Lets look at deploying master-slave replication between two servers

Master server : 172.16.3.173
Slave server : 172.16.3.211

Step 1:
Install postgresql 9.0 on both servers. Simple steps for installation are
$ ./configure
$ make
$ make install
$ adduser postgres

Step 2:
Initialize the data directory on master. No need to initialize it on slave - since we will be copying the master directory to slave for starting replication.
$ mkdir /usr/local/pgsql/data
$ chown -R postgres.postgres /usr/local/pgsql/data
$ su - postgres
$ /usr/local/pgsql/bin/initdb -D /usr/local/pgsql/data

In case you are trying to create a slave of existing postgres database, you can simply skip these steps and install postgres on a slave machine - and not initialize the data directory on the slave machine.

Step 3:
Change config on master so that any slave is authorized connect to the master.

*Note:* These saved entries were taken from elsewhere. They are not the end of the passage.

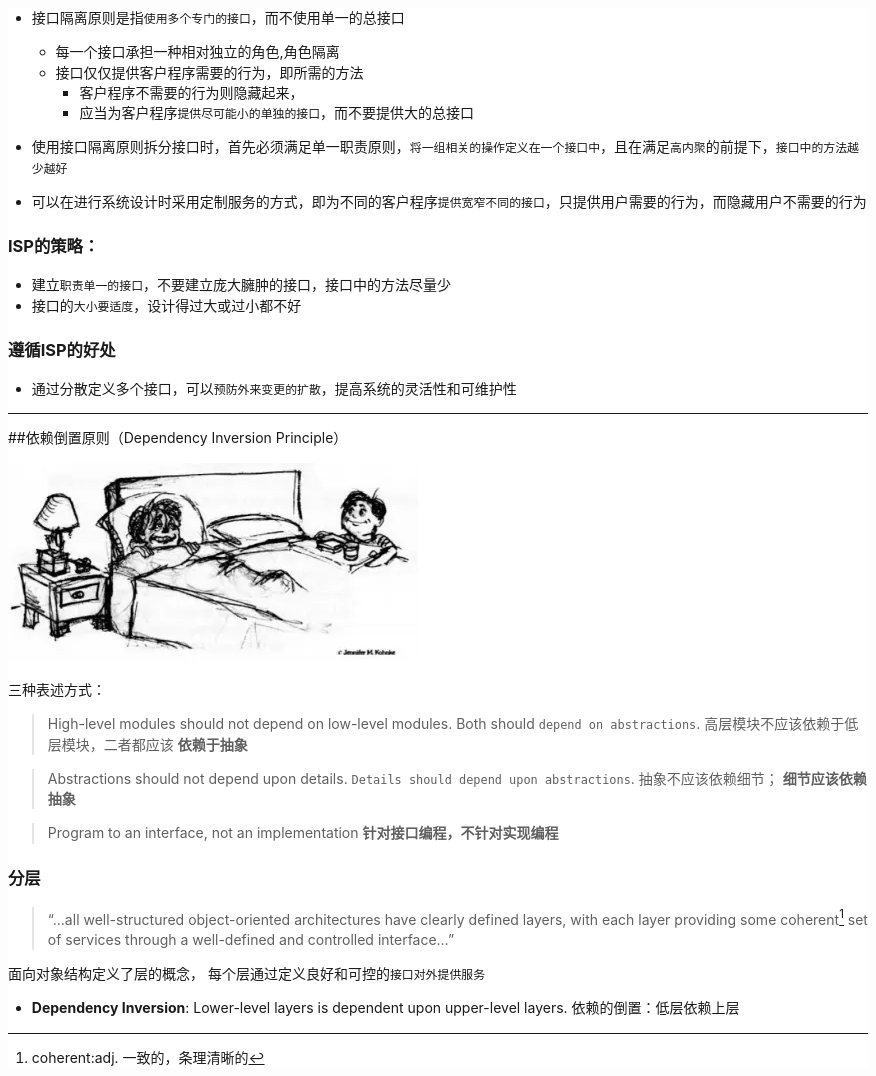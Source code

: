 + 接口隔离原则是指`使用多个专门的接口`，而不使用单一的总接口
	+ 每一个接口承担一种相对独立的角色,角色隔离
	+ 接口仅仅提供客户程序需要的行为，即所需的方法
		+ 客户程序不需要的行为则隐藏起来，
		+ 应当为客户程序`提供尽可能小的单独的接口`，而不要提供大的总接口
+ 使用接口隔离原则拆分接口时，首先必须满足单一职责原则，`将一组相关的操作定义在一个接口中`，且在满足`高内聚`的前提下，`接口中的方法越少越好`

+ 可以在进行系统设计时采用定制服务的方式，即为不同的客户程序`提供宽窄不同的接口`，只提供用户需要的行为，而隐藏用户不需要的行为


### ISP的策略：
+ 建立`职责单一的接口`，不要建立庞大臃肿的接口，接口中的方法尽量少
+ 接口的`大小要适度`，设计得过大或过小都不好

### 遵循ISP的好处

+ 通过分散定义多个接口，可以`预防外来变更的扩散`，提高系统的灵活性和可维护性

---

##依赖倒置原则（Dependency Inversion Principle）

![依赖倒置原则](.images/面向对象设计原则/2019-03-03-14-40-34.png)

三种表述方式：

> High-level modules should not depend on low-level modules. Both should `depend on abstractions`.
高层模块不应该依赖于低层模块，二者都应该 **依赖于抽象**


> Abstractions should not depend upon details. `Details should depend upon abstractions`.
抽象不应该依赖细节； **细节应该依赖抽象**

> Program to an interface, not an implementation
**针对接口编程，不针对实现编程**


### 分层

> “…all well-structured object-oriented architectures have clearly defined layers, with each layer providing some coherent[^2] set of services through a well-defined and controlled interface…”

[^2]: coherent:adj. 一致的，条理清晰的

面向对象结构定义了层的概念， 每个层通过定义良好和可控的`接口对外提供服务`


+ __Dependency Inversion__: Lower-level layers is dependent upon upper-level layers.
依赖的倒置：低层依赖上层


[^1]: OCP原则背后的机制是`抽象(abstraction)`和`多态(polymorphism)`，通过`继承(inheritance)`方式实现
[^3]: policies: n. 策略
[^4]: vulnerable: adj. 脆弱
[^5]: 白箱复用：B extends A，B可以看到A中的细节,一般是public 继承<br>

Add the following line to pg_hba.conf of master.
$ vim data/pg_hba.conf
host    replication     postgres        172.16.3.211/22         trust
This says that 172.16.3.211 (the slave) is allowed to connect to master for replication without any password. Configure this for all slaves (if you plan to have multiple slaves).

Step 4:
Change parameters on the master postgresql for streaming replication.
$ vim data/postgresql.conf
# allow all ip addresses to connect to the master.
listen_addresses = '*'

# set wal_level for hot standby replication.
wal_level = hot_standby

# enable archiving to an archive directory accessible from the standby. Not required for streaming replication. But set it for "just in case" scenarios 
archive_mode = on
archive_command = 'cp "%p" /path/to/archive_directory/"%f"'

# set the number of concurrent slave connections
max_wal_senders = 5

# set the minimum no of WAL segments to be retained in the pg_xlog directory from where the slave can pick up the WAL segments.
# This prevents removal of WAL segments before they are shipped the slave.
wal_keep_segments = 32

Step 5:
Start postgres on primary/master server.

Step 6:
Create a backup of master and ship it to the slave server.
$ ./bin/psql -c "SELECT pg_start_backup('postgres',true)"
$ rsync -a /usr/local/pgsql/data postgres@172.16.3.211:/usr/local/pgsql/data
$ ./bin/psql -c "SELECT pg_stop_backup()"

Step 7:
Clean the data directory in slave and set replication parameters.
$ rm /usr/local/pgsql/data/postmaster.pid
Here the postgresql.conf is same as master, so just set the parameters required by slave.
$ vim /usr/local/pgsql/data/postgresql.conf
# disable archiving
archive_mode = off
# enable read-only queries on slave - during replication/recovery
hot_standby = on


Step 8:
Setup the parameters in recovery.conf required for streaming replication
$ vim recovery.conf
# shell command for copying log files back from the archive. Should not be required.
restore_command = 'cp -i /home/postgres/archive/%f "%p" </dev/null'
# enable standby
standby_mode = 'on'
# connection information for connecting to master
primary_conninfo = 'host=172.16.3.173 port=5432 user=postgres'
# stop streaming and enable the server to work in read/write mode, if this file is found.
# server keeps on polling for the trigger file and stops replication once this file is found. The server can then be used in read/write mode.
trigger_file = '/usr/local/pgsql9.0/data/stop.replication'



Step 9:
Start postgres on slave. It will start streaming replication between master and slave.
To check replication see if sender process is active on master
$ ps -ef | grep sender
postgres 12332 12158  0 10:13 ?        00:00:00 postgres: wal sender process postgres 172.16.3.211(41497) streaming 0/90149F0
postgres 16233  9474  0 11:36 pts/2    00:00:00 grep sender
On slave check if receiver process is working
$ ps -ef | grep receiver
postgres 27952 27945  0 10:12 ?        00:00:00 postgres: wal receiver process   streaming 0/9014974        
postgres 30354 23492  0 11:36 pts/0    00:00:00 grep receiver

That is it. Run a few DML/DDL queries on master and check if they are being replicated on slave. The lag between master and slave is not noticable.